** Opening RECORD EXCERPTS block **

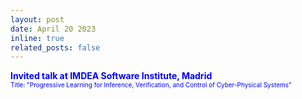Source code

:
 ```yaml
---
layout: post
date: April 20 2023
inline: true
related_posts: false
---
```


<b> <font color="blue"> Invited talk at IMDEA Software Institute, Madrid </font></b>
<br> <font size="1" color="blue">Title: "Progressive Learning for Inference, Verification, and Control of Cyber-Physical Systems"</font>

** Closing RECORD EXCERPTS block **

**WORK TO BE COMPLETED**
Give back exactly the lines beginning at the one with "Institute, Madrid </font></b>" and ending at the final line of the material; both boundary lines belong in it.

**RESULT BELOW**
<b> <font color="blue"> Invited talk at IMDEA Software Institute, Madrid </font></b>
<br> <font size="1" color="blue">Title: "Progressive Learning for Inference, Verification, and Control of Cyber-Physical Systems"</font>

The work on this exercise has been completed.